> _Input data_:
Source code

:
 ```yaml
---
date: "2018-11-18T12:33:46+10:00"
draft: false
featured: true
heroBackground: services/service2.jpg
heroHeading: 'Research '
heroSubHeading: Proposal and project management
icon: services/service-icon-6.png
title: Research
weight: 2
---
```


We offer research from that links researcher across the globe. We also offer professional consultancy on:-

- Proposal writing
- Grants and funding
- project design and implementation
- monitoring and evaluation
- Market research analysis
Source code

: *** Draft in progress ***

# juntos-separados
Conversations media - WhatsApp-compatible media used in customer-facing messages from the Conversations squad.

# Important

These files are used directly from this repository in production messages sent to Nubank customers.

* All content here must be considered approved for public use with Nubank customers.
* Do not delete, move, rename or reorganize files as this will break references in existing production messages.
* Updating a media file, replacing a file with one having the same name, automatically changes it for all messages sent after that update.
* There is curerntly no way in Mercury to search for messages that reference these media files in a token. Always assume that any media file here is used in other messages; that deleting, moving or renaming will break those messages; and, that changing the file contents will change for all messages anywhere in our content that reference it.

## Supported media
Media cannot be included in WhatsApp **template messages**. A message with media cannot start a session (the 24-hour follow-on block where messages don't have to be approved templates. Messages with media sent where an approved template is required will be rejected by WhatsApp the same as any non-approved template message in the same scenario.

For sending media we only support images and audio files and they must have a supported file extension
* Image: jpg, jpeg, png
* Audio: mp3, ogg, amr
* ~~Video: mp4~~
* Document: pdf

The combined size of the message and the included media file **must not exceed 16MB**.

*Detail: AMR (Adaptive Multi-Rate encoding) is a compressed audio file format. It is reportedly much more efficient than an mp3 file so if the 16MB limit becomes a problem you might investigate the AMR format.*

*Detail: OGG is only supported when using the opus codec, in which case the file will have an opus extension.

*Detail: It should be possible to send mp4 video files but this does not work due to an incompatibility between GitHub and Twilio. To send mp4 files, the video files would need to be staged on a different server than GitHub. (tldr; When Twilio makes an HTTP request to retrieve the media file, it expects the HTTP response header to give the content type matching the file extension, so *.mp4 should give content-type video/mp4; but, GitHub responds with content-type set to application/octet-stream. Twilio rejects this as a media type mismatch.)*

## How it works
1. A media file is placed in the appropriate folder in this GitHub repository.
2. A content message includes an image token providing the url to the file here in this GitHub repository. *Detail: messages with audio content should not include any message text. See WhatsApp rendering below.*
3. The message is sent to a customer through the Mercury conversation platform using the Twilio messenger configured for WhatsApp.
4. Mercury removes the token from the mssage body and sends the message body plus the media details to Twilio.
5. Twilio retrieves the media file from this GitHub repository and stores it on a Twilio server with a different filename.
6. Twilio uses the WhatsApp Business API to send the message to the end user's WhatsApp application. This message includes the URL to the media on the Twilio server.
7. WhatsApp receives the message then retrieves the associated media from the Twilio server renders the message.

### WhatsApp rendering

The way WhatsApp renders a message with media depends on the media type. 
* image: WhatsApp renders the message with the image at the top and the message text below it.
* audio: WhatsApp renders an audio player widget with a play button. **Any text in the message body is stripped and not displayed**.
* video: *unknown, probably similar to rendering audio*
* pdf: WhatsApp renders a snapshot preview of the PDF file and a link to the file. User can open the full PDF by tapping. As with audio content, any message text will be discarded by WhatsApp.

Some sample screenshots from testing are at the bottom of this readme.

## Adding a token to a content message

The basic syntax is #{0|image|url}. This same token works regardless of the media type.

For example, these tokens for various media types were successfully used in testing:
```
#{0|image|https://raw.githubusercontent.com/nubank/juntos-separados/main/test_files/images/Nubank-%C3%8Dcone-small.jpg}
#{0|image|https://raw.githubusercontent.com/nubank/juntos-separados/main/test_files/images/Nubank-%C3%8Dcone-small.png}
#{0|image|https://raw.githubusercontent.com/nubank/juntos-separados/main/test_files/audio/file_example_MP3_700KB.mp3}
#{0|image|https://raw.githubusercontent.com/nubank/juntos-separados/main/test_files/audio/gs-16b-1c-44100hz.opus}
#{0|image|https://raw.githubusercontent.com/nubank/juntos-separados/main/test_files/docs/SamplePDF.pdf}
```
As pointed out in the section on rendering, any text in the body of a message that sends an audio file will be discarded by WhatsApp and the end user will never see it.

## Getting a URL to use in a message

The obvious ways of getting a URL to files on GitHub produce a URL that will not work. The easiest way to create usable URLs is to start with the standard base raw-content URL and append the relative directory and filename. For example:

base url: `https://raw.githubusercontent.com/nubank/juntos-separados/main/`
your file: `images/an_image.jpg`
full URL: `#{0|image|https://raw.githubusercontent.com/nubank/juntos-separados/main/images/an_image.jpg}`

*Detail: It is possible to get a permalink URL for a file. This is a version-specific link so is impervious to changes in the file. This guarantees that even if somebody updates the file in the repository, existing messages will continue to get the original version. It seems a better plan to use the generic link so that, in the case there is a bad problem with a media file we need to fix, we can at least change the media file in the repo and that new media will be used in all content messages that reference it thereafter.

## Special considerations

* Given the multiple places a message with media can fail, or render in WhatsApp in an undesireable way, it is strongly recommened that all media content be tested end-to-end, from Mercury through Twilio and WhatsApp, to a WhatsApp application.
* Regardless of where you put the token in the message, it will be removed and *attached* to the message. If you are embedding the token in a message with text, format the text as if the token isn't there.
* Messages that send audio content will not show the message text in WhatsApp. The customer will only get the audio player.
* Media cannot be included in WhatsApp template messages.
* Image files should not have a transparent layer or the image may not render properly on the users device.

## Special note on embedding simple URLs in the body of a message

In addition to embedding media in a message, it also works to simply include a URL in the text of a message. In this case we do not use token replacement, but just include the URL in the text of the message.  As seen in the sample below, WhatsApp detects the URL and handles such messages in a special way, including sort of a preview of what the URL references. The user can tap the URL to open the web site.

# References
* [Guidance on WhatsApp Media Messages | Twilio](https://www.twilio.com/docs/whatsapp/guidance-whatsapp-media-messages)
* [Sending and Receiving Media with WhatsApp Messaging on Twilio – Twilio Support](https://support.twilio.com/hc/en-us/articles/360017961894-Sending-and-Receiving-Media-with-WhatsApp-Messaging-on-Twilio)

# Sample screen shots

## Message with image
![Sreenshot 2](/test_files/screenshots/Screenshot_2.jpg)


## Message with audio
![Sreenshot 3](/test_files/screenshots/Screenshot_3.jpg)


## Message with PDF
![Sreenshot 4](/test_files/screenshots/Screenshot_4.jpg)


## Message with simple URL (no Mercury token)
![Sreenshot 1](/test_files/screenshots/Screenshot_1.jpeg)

> _Work required_: Find "Conversations media - WhatsApp-compatible" in the entries above and copy that whole line exactly, then each line after it through the line that contains "Media cannot be included in WhatsApp **template".

> _Reply_:
Conversations media - WhatsApp-compatible media used in customer-facing messages from the Conversations squad.

# Important

These files are used directly from this repository in production messages sent to Nubank customers.

* All content here must be considered approved for public use with Nubank customers.
* Do not delete, move, rename or reorganize files as this will break references in existing production messages.
* Updating a media file, replacing a file with one having the same name, automatically changes it for all messages sent after that update.
* There is curerntly no way in Mercury to search for messages that reference these media files in a token. Always assume that any media file here is used in other messages; that deleting, moving or renaming will break those messages; and, that changing the file contents will change for all messages anywhere in our content that reference it.

## Supported media
Media cannot be included in WhatsApp **template messages**. A message with media cannot start a session (the 24-hour follow-on block where messages don't have to be approved templates. Messages with media sent where an approved template is required will be rejected by WhatsApp the same as any non-approved template message in the same scenario.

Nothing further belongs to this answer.